TASK DESCRIPTION
Report every line below that has the string "subsection" in it.
*** Opening of EXTRACTED INFORMATION ***
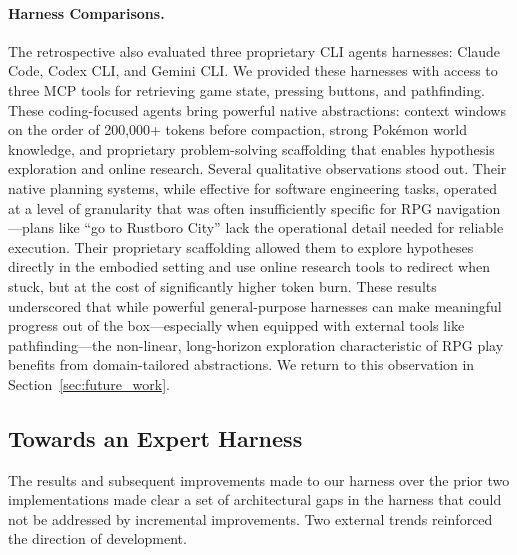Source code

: \paragraph{Harness Comparisons.} The retrospective also evaluated three proprietary CLI agents harnesses: Claude Code, Codex CLI, and Gemini CLI. We provided these harnesses with access to three MCP tools for retrieving game state, pressing buttons, and pathfinding. These coding-focused agents bring powerful native abstractions: context windows on the order of 200,000+ tokens before compaction, strong Pok\'{e}mon world knowledge, and proprietary problem-solving scaffolding that enables hypothesis exploration and online research. Several qualitative observations stood out. Their native planning systems, while effective for software engineering tasks, operated at a level of granularity that was often insufficiently specific for RPG navigation---plans like ``go to Rustboro City'' lack the operational detail needed for reliable execution. Their proprietary scaffolding allowed them to explore hypotheses directly in the embodied setting and use online research tools to redirect when stuck, but at the cost of significantly higher token burn. These results underscored that while powerful general-purpose harnesses can make meaningful progress out of the box---especially when equipped with external tools like pathfinding---the non-linear, long-horizon exploration characteristic of RPG play benefits from domain-tailored abstractions. We return to this observation in Section~\ref{sec:future_work}.

\subsection{Towards an Expert Harness}\label{sec:towards_subagents}

The results and subsequent improvements made to our harness over the prior two implementations made clear a set of architectural gaps in the harness that could not be addressed by incremental improvements. Two external trends reinforced the direction of development.

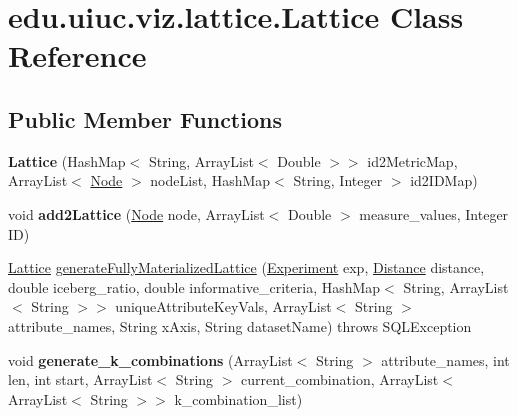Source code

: \hypertarget{classedu_1_1uiuc_1_1viz_1_1lattice_1_1_lattice}{}\section{edu.\+uiuc.\+viz.\+lattice.\+Lattice Class Reference}
\label{classedu_1_1uiuc_1_1viz_1_1lattice_1_1_lattice}
\subsection*{Public Member Functions}
\begin{DoxyCompactItemize}
\item 
\mbox{\label{classedu_1_1uiuc_1_1viz_1_1lattice_1_1_lattice_a496de455ff51eeb81becb5469c24d8c8}} 
{\bfseries Lattice} (Hash\+Map$<$ String, Array\+List$<$ Double $>$$>$ id2\+Metric\+Map, Array\+List$<$ \mbox{\hyperlink{classedu_1_1uiuc_1_1viz_1_1lattice_1_1_node}{Node}} $>$ node\+List, Hash\+Map$<$ String, Integer $>$ id2\+I\+D\+Map)
\item 
\mbox{\label{classedu_1_1uiuc_1_1viz_1_1lattice_1_1_lattice_a4943398fe6944f68fd00ac4006b94403}} 
void {\bfseries add2\+Lattice} (\mbox{\hyperlink{classedu_1_1uiuc_1_1viz_1_1lattice_1_1_node}{Node}} node, Array\+List$<$ Double $>$ measure\+\_\+values, Integer ID)
\item 
\mbox{\hyperlink{classedu_1_1uiuc_1_1viz_1_1lattice_1_1_lattice}{Lattice}} \mbox{\hyperlink{classedu_1_1uiuc_1_1viz_1_1lattice_1_1_lattice_a9561521c4a9067e31306921639af5e19}{generate\+Fully\+Materialized\+Lattice}} (\mbox{\hyperlink{classedu_1_1uiuc_1_1viz_1_1algorithms_1_1_experiment}{Experiment}} exp, \mbox{\hyperlink{interfaceedu_1_1uiuc_1_1viz_1_1distance_1_1_distance}{Distance}} distance, double iceberg\+\_\+ratio, double informative\+\_\+criteria, Hash\+Map$<$ String, Array\+List$<$ String $>$$>$ unique\+Attribute\+Key\+Vals, Array\+List$<$ String $>$ attribute\+\_\+names, String x\+Axis, String dataset\+Name)  throws S\+Q\+L\+Exception
\item 
\mbox{\label{classedu_1_1uiuc_1_1viz_1_1lattice_1_1_lattice_a40477cace4b55ec366fd7a692cf290d3}} 
void {\bfseries generate\+\_\+k\+\_\+combinations} (Array\+List$<$ String $>$ attribute\+\_\+names, int len, int start, Array\+List$<$ String $>$ current\+\_\+combination, Array\+List$<$ Array\+List$<$ String $>$$>$ k\+\_\+combination\+\_\+list)
$$
\end{DoxyCompactItemize}

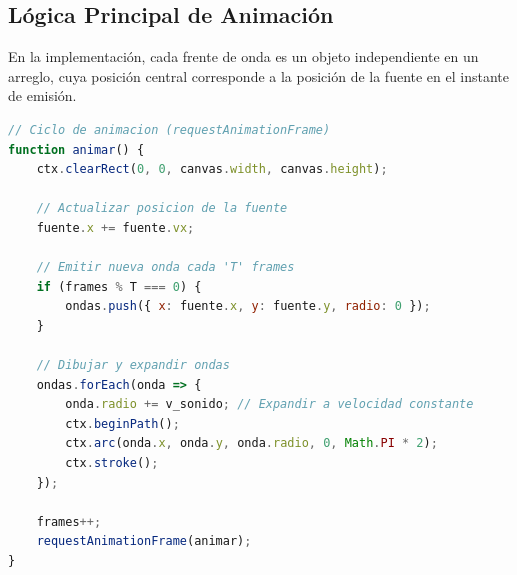 \documentclass[12pt,a4paper]{article}
\begin{document}
\subsection{Lógica Principal de Animación}
En la implementación, cada frente de onda es un objeto independiente en un arreglo, cuya posición central corresponde a la posición de la fuente en el instante de emisión.
\begin{lstlisting}[language=JavaScript]
// Ciclo de animacion (requestAnimationFrame)
function animar() {
    ctx.clearRect(0, 0, canvas.width, canvas.height);
    
    // Actualizar posicion de la fuente
    fuente.x += fuente.vx;
    
    // Emitir nueva onda cada 'T' frames
    if (frames % T === 0) {
        ondas.push({ x: fuente.x, y: fuente.y, radio: 0 });
    }
    
    // Dibujar y expandir ondas
    ondas.forEach(onda => {
        onda.radio += v_sonido; // Expandir a velocidad constante
        ctx.beginPath();
        ctx.arc(onda.x, onda.y, onda.radio, 0, Math.PI * 2);
        ctx.stroke();
    });
    
    frames++;
    requestAnimationFrame(animar);
}
\end{lstlisting}
\end{document}
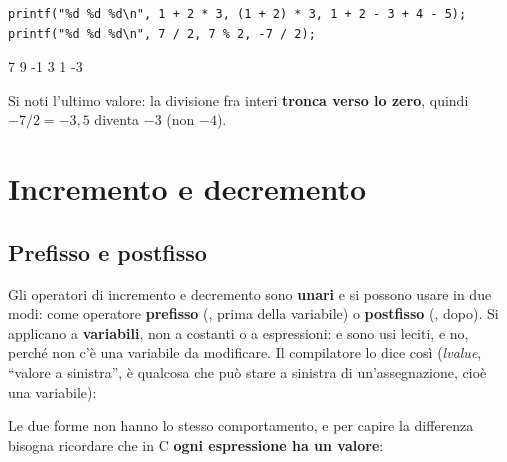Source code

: \begin{affianco}[0.62][c]
\begin{lstlisting}[style=c]
printf("%d %d %d\n", 1 + 2 * 3, (1 + 2) * 3, 1 + 2 - 3 + 4 - 5);
printf("%d %d %d\n", 7 / 2, 7 % 2, -7 / 2);
\end{lstlisting}
\risultato
\begin{console}
7 9 -1
3 1 -3
\end{console}
\end{affianco}

Si noti l'ultimo valore: la divisione fra interi \textbf{tronca verso lo
zero}, quindi $-7/2 = -3{,}5$ diventa $-3$ (non $-4$).


\section{Incremento e decremento}

\subsection{Prefisso e postfisso}

Gli operatori di incremento \code{++} e decremento \code{-{}-} sono
\textbf{unari} e si possono usare in due modi: come operatore
\textbf{prefisso} (, prima della variabile) o \textbf{postfisso}
(, dopo). Si applicano a \textbf{variabili}, non a costanti o a
espressioni:  e  sono usi leciti,  e
 no, perché non c'è una variabile da modificare. Il
compilatore lo dice così (\textit{lvalue}, “valore a sinistra”, è
qualcosa che può stare a sinistra di un'assegnazione, cioè una variabile):


Le due forme non hanno lo stesso comportamento, e per capire la differenza
bisogna ricordare che in C \textbf{ogni espressione ha un valore}:

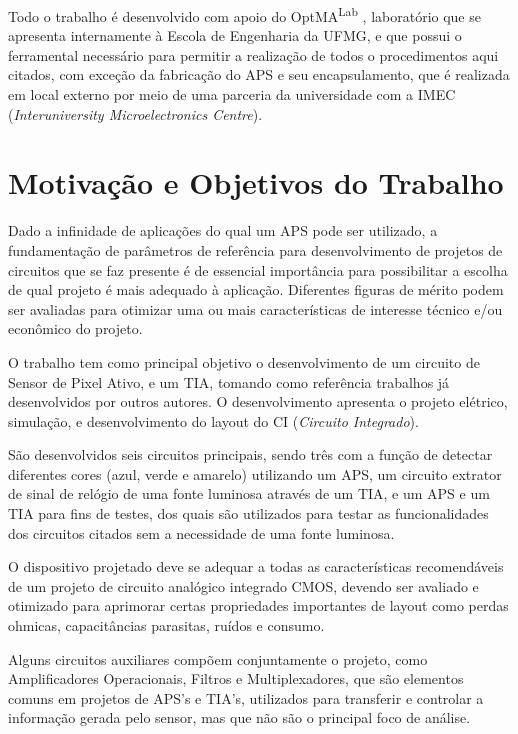 Todo o trabalho é desenvolvido com apoio do OptMA\textsuperscript{Lab} , laboratório que se apresenta internamente à
Escola de Engenharia da UFMG, e que possui o ferramental necessário para permitir a realização de todos o procedimentos
aqui citados, com exceção da fabricação do APS e seu encapsulamento, que é realizada em local externo por meio de uma
parceria da universidade com a IMEC (\textit{Interuniversity Microelectronics Centre}).

\section{Motivação e Objetivos do Trabalho}

Dado a infinidade de aplicações do qual um APS pode ser utilizado, a fundamentação de parâmetros de referência para
desenvolvimento de projetos de circuitos que se faz presente é de essencial importância para possibilitar a escolha de
qual projeto é mais adequado à aplicação. Diferentes figuras de mérito podem ser avaliadas para otimizar uma ou mais
características de interesse técnico e/ou econômico do projeto.

O trabalho tem como principal objetivo o desenvolvimento de um circuito de Sensor de Pixel Ativo, e um TIA, tomando como
referência trabalhos j\'a desenvolvidos por outros autores. O desenvolvimento apresenta o projeto elétrico, simulação, e
desenvolvimento do layout do CI (\textit{Circuito Integrado}). 

São desenvolvidos seis circuitos principais, sendo três com a função de detectar diferentes cores (azul, verde e
amarelo) utilizando um APS, um circuito extrator de sinal de relógio de uma fonte luminosa atrav\'es de um TIA, e um APS
e um TIA para fins de testes, dos quais são utilizados para testar as funcionalidades dos circuitos citados sem a
necessidade de uma fonte luminosa. 

O dispositivo projetado deve se adequar a todas as características recomendáveis de um projeto de circuito analógico
integrado CMOS, devendo ser avaliado e otimizado para aprimorar certas propriedades importantes de layout como perdas
ohmicas, capacitâncias parasitas, ruídos e consumo.

Alguns circuitos auxiliares compõem conjuntamente o projeto, como Amplificadores Operacionais, Filtros e
Multiplexadores, que são elementos comuns em projetos de APS’s e TIA's, utilizados para transferir e controlar a
informação gerada pelo sensor, mas que não são o principal foco de análise.

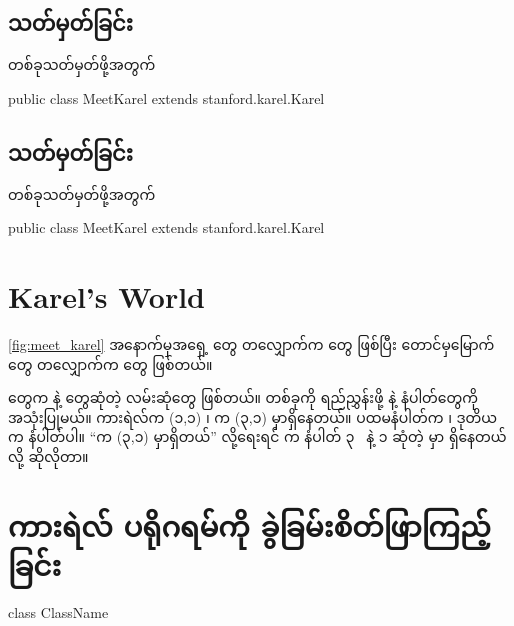 \begin{sloppypar}
\subsection{ သတ်မှတ်ခြင်း}
 တစ်ခုသတ်မှတ်ဖို့အတွက် 

\begin{lstcodesimple}[caption=\myttlcode{class} သတ်မှတ်သည့် ဆင်းတက်စ်]
    public class MeetKarel extends stanford.karel.Karel{
            
    }
\end{lstcodesimple}

\subsection{ သတ်မှတ်ခြင်း}
 တစ်ခုသတ်မှတ်ဖို့အတွက် 

\begin{lstcodesimple}[caption=\myttlcode{class} သတ်မှတ်သည့် ဆင်းတက်စ်]
    public class MeetKarel extends stanford.karel.Karel{
            
    }
\end{lstcodesimple}

\section{Karel's World}
\Fig \vref*{fig:meet_karel} 
အနောက်မှအရှေ့ \mmcorner တွေ တလျှောက်က \enstreet တွေ ဖြစ်ပြီး တောင်မှမြောက် \mmcorner တွေ တလျှောက်က \enavenue တွေ ဖြစ်တယ်။ 

\mmcorner တွေက \mmavenue နဲ့ \mmstreet တွေဆုံတဲ့ လမ်းဆုံတွေ ဖြစ်တယ်။ \mmcorner တစ်ခုကို ရည်ညွှန်းဖို့ \mmavenue နဲ့ \mmstreet နံပါတ်‌တွေကို အသုံးပြုမယ်။ ကားရဲလ်က (၁,၁) \mmcorner၊ \mmbeeper က (၃,၁) \mmcorner မှာရှိနေတယ်။ ပထမ‌‌နံပါတ်က \mmavenue ၊ ဒုတိယက \mmstreet နံပါတ်ပါ။ “\mmbeeper က (၃,၁) \mmcorner မှာရှိတယ်”  လို့ရေးရင် \mmbeeper က နံပါတ် ၃ \mmavenue\ နဲ့ ၁ \mmstreet ဆုံတဲ့ \mmcorner မှာ ရှိနေတယ်လို့ ဆိုလိုတာ။



\section{ကားရဲလ် ပရိုဂရမ်ကို ခွဲခြမ်းစိတ်ဖြာကြည့်ခြင်း}

\begin{lstcodesimple}[language = Java, float=ht]
    class ClassName {
            
    }
\end{lstcodesimple}


\end{sloppypar}
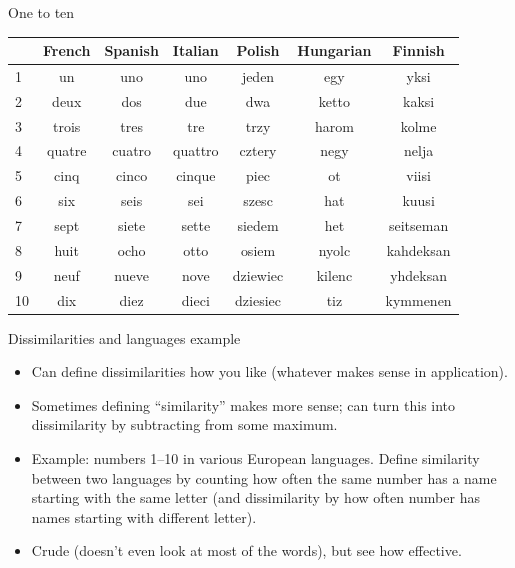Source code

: \documentclass[ignorenonframetext,]{beamer}
\begin{document}
\begin{frame}{One to ten}
\protect\hypertarget{one-to-ten}{}

\begin{small}
\begin{tabular}{lcccccc}
& French & Spanish & Italian & Polish & Hungarian & Finnish\\
\hline
1 & un & uno & uno & jeden & egy & yksi\\
2 & deux & dos & due & dwa & ketto & kaksi\\
3 & trois & tres & tre & trzy &  harom & kolme\\
4 & quatre & cuatro & quattro & cztery & negy & nelja\\
5 & cinq & cinco & cinque & piec & ot & viisi\\
6 & six & seis & sei & szesc & hat & kuusi\\
7 & sept & siete & sette & siedem & het & seitseman \\
8 & huit & ocho & otto & osiem & nyolc & kahdeksan\\
9 & neuf & nueve & nove & dziewiec & kilenc & yhdeksan \\
10 & dix & diez & dieci & dziesiec & tiz & kymmenen\\
\hline
\end{tabular}
\end{small}

\end{frame}

\begin{frame}{Dissimilarities and languages example}
\protect\hypertarget{dissimilarities-and-languages-example}{}

\begin{itemize}
\item
  Can define dissimilarities how you like (whatever makes sense in
  application).
\item
  Sometimes defining ``similarity'' makes more sense; can turn this into
  dissimilarity by subtracting from some maximum.
\item
  Example: numbers 1--10 in various European languages. Define
  similarity between two languages by counting how often the same number
  has a name starting with the same letter (and dissimilarity by how
  often number has names starting with different letter).
\item
  Crude (doesn't even look at most of the words), but see how effective.
\end{itemize}

\end{frame}
\end{document}
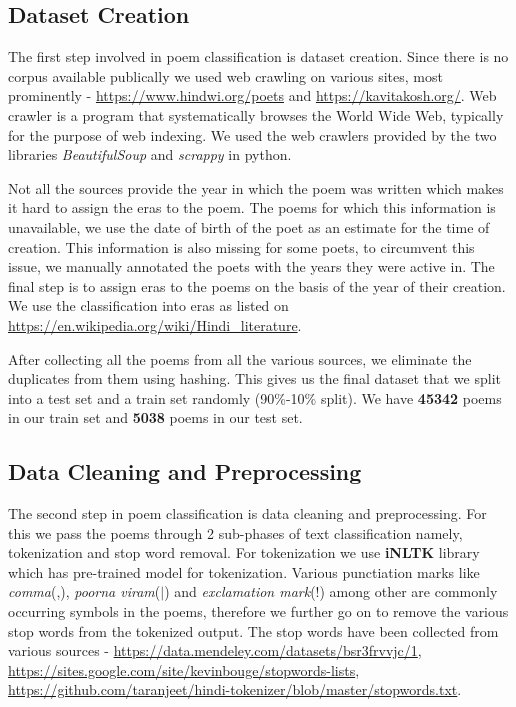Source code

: \documentclass[11pt,a4paper]{article}
\begin{document}
\subsection{Dataset Creation}
The first step involved in poem classification is dataset creation. Since there is no corpus available publically we used web crawling on various sites, most prominently - \url{https://www.hindwi.org/poets} and \url{https://kavitakosh.org/}. Web crawler is a program that systematically browses the World Wide Web, typically for the purpose of web indexing. We used the web crawlers provided by the two libraries \textit{BeautifulSoup} and \textit{scrappy} in python.

Not all the sources provide the year in which the poem was written which makes it hard to assign the eras to the poem. The poems for which this information is unavailable, we use the date of birth of the poet as an estimate for the time of creation. This information is also missing for some poets, to circumvent this issue, we manually annotated the poets with the years they were active in. The final step is to assign eras to the poems on the basis of the year of their creation. We use the classification into eras as listed on \url{https://en.wikipedia.org/wiki/Hindi_literature}.

After collecting all the poems from all the various sources, we eliminate the duplicates from them using hashing. This gives us the final dataset that we split into a test set and a train set randomly  (90\%-10\% split). We have \textbf{45342} poems in our train set and \textbf{5038} poems in our test set.

\subsection{Data Cleaning and Preprocessing}
The second step in poem classification is data cleaning and preprocessing. For this we pass the poems through 2 sub-phases of text classification namely, tokenization and stop word removal. For tokenization we use \textbf{iNLTK} library which has pre-trained model for tokenization. Various punctiation marks like \textit{comma}(,), \textit{poorna viram}($|$) and \textit{exclamation mark}(!) among other are commonly occurring symbols in the poems, therefore we further go on to remove the various stop words from the tokenized output. The stop words have been collected from various sources -
\url{https://data.mendeley.com/datasets/bsr3frvvjc/1}, \url{https://sites.google.com/site/kevinbouge/stopwords-lists},  \url{https://github.com/taranjeet/hindi-tokenizer/blob/master/stopwords.txt}.
\end{document}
*** Close of EXTRACTED INFORMATION ***
SOLUTION FOR THIS EXERCISE
\subsection{Towards an Expert Harness}\label{sec:towards_subagents}
\subsection*{Public Member Functions}
\subsection{Lógica Principal de Animación}
\subsection{Prefisso e postfisso}
\subsection{ သတ်မှတ်ခြင်း}
\subsection{ သတ်မှတ်ခြင်း}
\subsection{Dataset Creation}
\subsection{Data Cleaning and Preprocessing}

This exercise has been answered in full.